In October 2015, we announced the closure of a rolls plant in North America in order to initiate our 11th sales repositioning project. We will move that equipment into a new rolls plant in a new geography focused on the growing pulp market. These initiatives are part of our firm commitment to move Xerium into growing grades and geographies. This will increase our earnings potential.

Winning new business for this new capacity is paramount and is based upon technical performance on our customer’s machines. Xerium has developed 39 new products and created over 150 new patents in this endeavor. The sales repositioning programs will be a main driver of our ongoing success. At the same time, we are repositioning the company’s cost structure. As a result, the company has systematically improved its gross margin rates and EBITDA rates.

8 of the first 10 sales repositioning projects have been completed and the other 2 projects will be completed in Q4. The majority of the spending on these projects has been completed as well.
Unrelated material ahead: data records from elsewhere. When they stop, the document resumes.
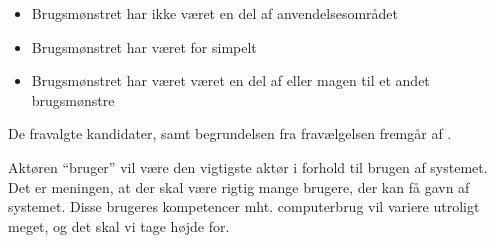 \begin{itemize}[noitemsep]
\item Brugsmønstret har ikke været en del af anvendelsesområdet
\item Brugsmønstret har været for simpelt
\item Brugsmønstret har været været en del af eller magen til et andet brugsmønstre
\end{itemize}

De fravalgte kandidater, samt begrundelsen fra fravælgelsen fremgår af .

Aktøren ``bruger'' vil være den vigtigste aktør i forhold til brugen af systemet. Det er meningen, at der skal være rigtig mange brugere, der kan få gavn af systemet. Disse brugeres kompetencer mht. computerbrug vil variere utroligt meget, og det skal vi tage højde for.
Free cash flow is expected to improve ~$30 million year-over-year and this progress will continue into 2016."

2015 Outlook

We expect currency market dynamics and currency exchange rates to remain the same in Q4 2015. Consequently, adjusted EBITDA is now expected to be approximately $110 million for 2015. This is confirmation of the importance of the company’s repositioning program. The economic payback of these investments will become increasingly apparent as we move forward. Furthermore, with the most significant capital investments behind us, we will improve the company's free cash flow as we go forward.

Sales Growth Repositioning Program

The company has completed 17 of the 19 plant repositioning projects in its 3 year program. This transformation program has the goal of realigning our geographic footprint, cost structure and machine re-purposing with market growth opportunities. In June, we announced that the closure of the machine clothing plant in Canada was due to its high cost structure. Those machines are moving to Asia. In addition, in October, we announced that we were closing the Virginia rolls plant due to it being redundant to other North American facilities and Xerium having strong alternate use for those assets in a brand-new high-growth market location (new location not yet announced).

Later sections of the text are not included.